Lee: He always wants a challenge. With improvisation, it’s really easy to get into a habit or a comfort zone—and I think we both try to push out of it. Sometimes, he throws some sound in, and to be honest, I really don’t know what to do! But I have to come up with something right then, or find a way I can modify or work with the new element. It’s like, ‘Oh shit! Should I go with the pitch, should I go against the sound?’ I have to navigate. And to me, that’s how I get high from improvising. So playing with somebody like him is really fun.

One great aspect of the new record is the way that you both subvert a listener’s expectations. Something that sounds at first like Okkyung’s cello eventually reveals itself as a Marclay sample, or vice versa.

Marclay: I love it when you can’t tell who’s doing what. I choose sounds that I think would work with the cello, of course. But it’s [also] the sound of the vinyl—elements scraping against each other.

Lee: He totally knows where I come from, and how to bring out that ambiguity. It just adds another element to the recording. Personally, I just love playing ‘non-cello sounds.’ Lots of times, I’m just doing my best to try to blend or play with certain electronics or noise coming from Christian. I know that Christian doesn’t like me saying it—he never gives himself credit—but he’s an amazing musician. Especially with rhythm and pulse. It’s crazy, the fact that he’s using turntables [during improvisations], instead of just playing an instrument. I don’t know how he’s finding these precise moments on each record that he spins.

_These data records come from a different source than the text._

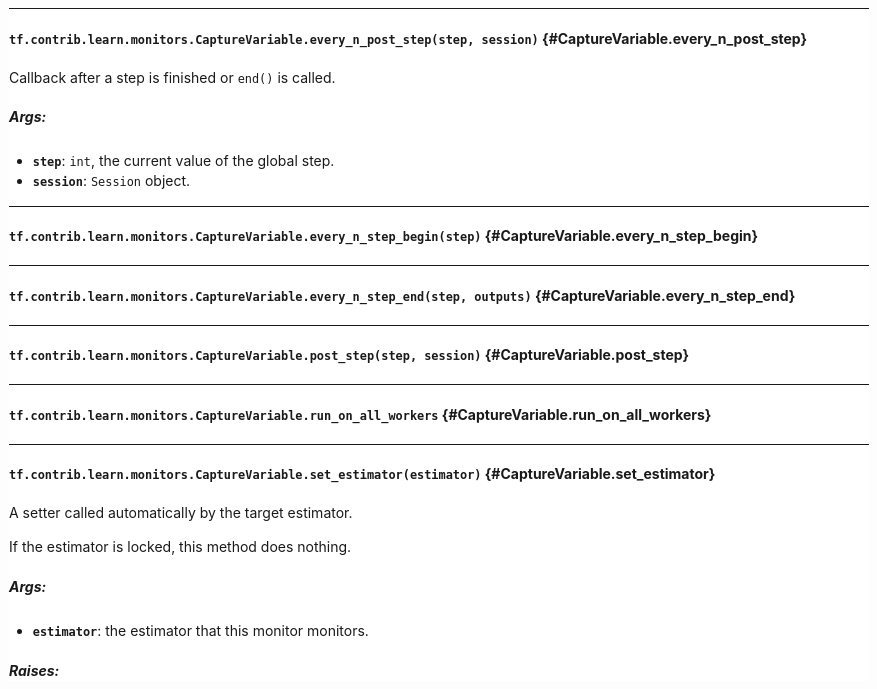 
- - -

#### `tf.contrib.learn.monitors.CaptureVariable.every_n_post_step(step, session)` {#CaptureVariable.every_n_post_step}

Callback after a step is finished or `end()` is called.

##### Args:


*  <b>`step`</b>: `int`, the current value of the global step.
*  <b>`session`</b>: `Session` object.


- - -

#### `tf.contrib.learn.monitors.CaptureVariable.every_n_step_begin(step)` {#CaptureVariable.every_n_step_begin}




- - -

#### `tf.contrib.learn.monitors.CaptureVariable.every_n_step_end(step, outputs)` {#CaptureVariable.every_n_step_end}




- - -

#### `tf.contrib.learn.monitors.CaptureVariable.post_step(step, session)` {#CaptureVariable.post_step}




- - -

#### `tf.contrib.learn.monitors.CaptureVariable.run_on_all_workers` {#CaptureVariable.run_on_all_workers}




- - -

#### `tf.contrib.learn.monitors.CaptureVariable.set_estimator(estimator)` {#CaptureVariable.set_estimator}

A setter called automatically by the target estimator.

If the estimator is locked, this method does nothing.

##### Args:


*  <b>`estimator`</b>: the estimator that this monitor monitors.

##### Raises:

Marclay: I mean, I’ve developed an ear.

Lee: No no no! He’s a really full-on musician. I don’t know why he’s kind of shy—I mean, he’s just so humble. He’s one of the greatest video artists out there, and he’s humble about that, too!

Marclay: [Amalgam] might be one of my last performances, sadly. Not the last performance, but the last using turntables. I’ve said now for several years that I was going to retire the turntables, because they don’t have the relevance that they had when I started in the late 70s.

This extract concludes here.